Lord Hunt hopes that independent self-regulation of the press can be regenerated and renewed. He says: ‘I’m here because I wanted to see for myself how The News is operated and how the newspapers are operated as part of my learning process.
‘Local regional and national newspapers in the UK should have a new regulated structure which will help to secure public trust and confidence in newspapers and magazines after what happened with the phone hacking and what happened with the Dowler family.
‘Local newspapers are the lifeblood of the newspaper and magazine industry.
‘Obviously we are always interested in national and international news.
‘But in my experience as a Member of Parliament my local newspaper was always what I looked at when I was in Westminster to see what was happening in the real world.
‘Local newspapers represent the gold standard of the industry.’
Lord Hunt’s visit comes two weeks after we relaunched The News with an even larger focus on our local communities.
And after flicking through a copy of the paper, he acknowledged that the focus on communities is vital.
‘Local newspapers have a real opportunity to get even closer to their local communities,’ he adds.
‘I welcome the fact that they are encouraging more of a local readership to contribute.
‘I would like to see local newspapers become even more the voices of their community.
‘When you go into a newsagent you have a choice.
‘You can get up to date with national news or what’s happening in your local area and what’s happening locally.
‘Most people want to know what’s happening locally.’
Lord Justice Leveson is expected to publish his report into press standards and the phone hacking scandal in the next few weeks.
And Lord Hunt now hopes that the industry can move forward from disasters of the past and that people who have lost confidence in newspapers and magazines will regain their trust.

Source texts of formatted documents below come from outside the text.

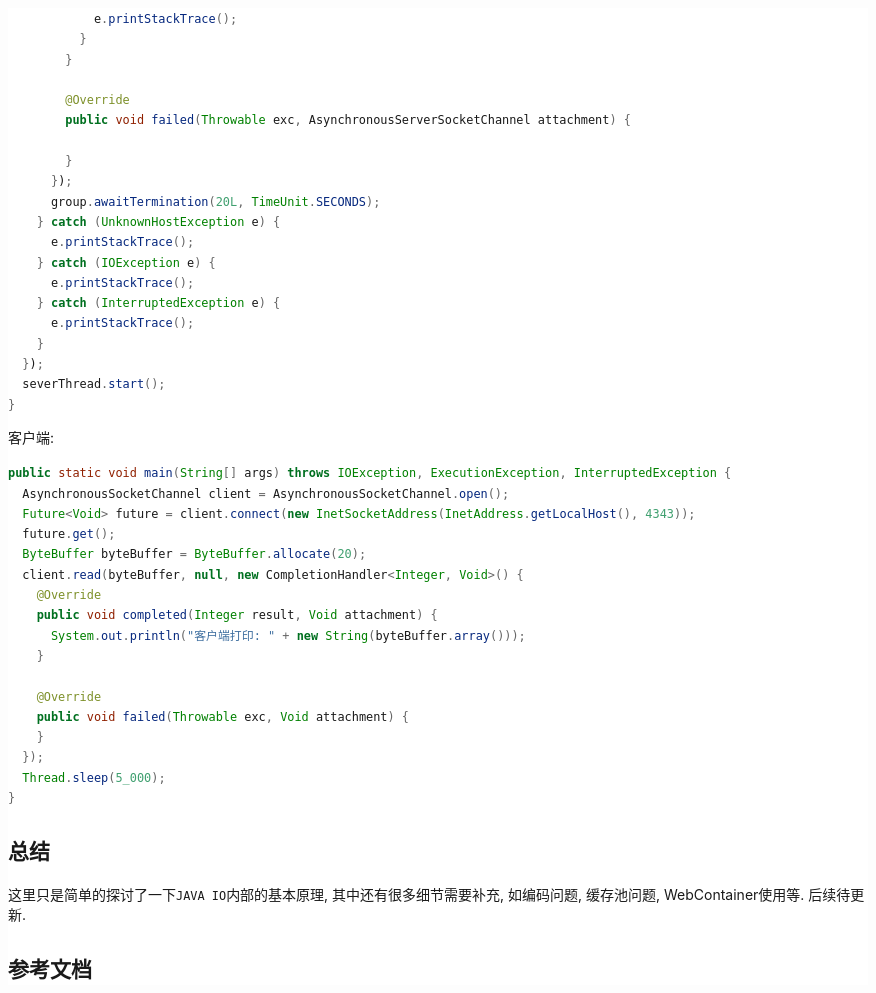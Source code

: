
 ```java
            e.printStackTrace();
          }
        }

        @Override
        public void failed(Throwable exc, AsynchronousServerSocketChannel attachment) {

        }
      });
      group.awaitTermination(20L, TimeUnit.SECONDS);
    } catch (UnknownHostException e) {
      e.printStackTrace();
    } catch (IOException e) {
      e.printStackTrace();
    } catch (InterruptedException e) {
      e.printStackTrace();
    }
  });
  severThread.start();
}
```

客户端:

```java
public static void main(String[] args) throws IOException, ExecutionException, InterruptedException {
  AsynchronousSocketChannel client = AsynchronousSocketChannel.open();
  Future<Void> future = client.connect(new InetSocketAddress(InetAddress.getLocalHost(), 4343));
  future.get();
  ByteBuffer byteBuffer = ByteBuffer.allocate(20);
  client.read(byteBuffer, null, new CompletionHandler<Integer, Void>() {
    @Override
    public void completed(Integer result, Void attachment) {
      System.out.println("客户端打印: " + new String(byteBuffer.array()));
    }

    @Override
    public void failed(Throwable exc, Void attachment) {
    }
  });
  Thread.sleep(5_000);
}
```

## 总结

这里只是简单的探讨了一下`JAVA IO`内部的基本原理, 其中还有很多细节需要补充, 如编码问题, 缓存池问题, WebContainer使用等. 后续待更新.

## 参考文档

‘I’m very optimistic about the future,’ he says.
‘Across the world we are recognised for our free press.’
He added: ‘I am hoping that Lord Justice Leveson will concentrate on the future and what is necessary in the future rather than spending too much time in the recrimination of what has happened in the past.
‘We know it was wrong. Terrible things happened which must never be allowed to happen again.
‘The key will be to map out a future where such incidents will never be allowed to take place. We have all learnt lessons.’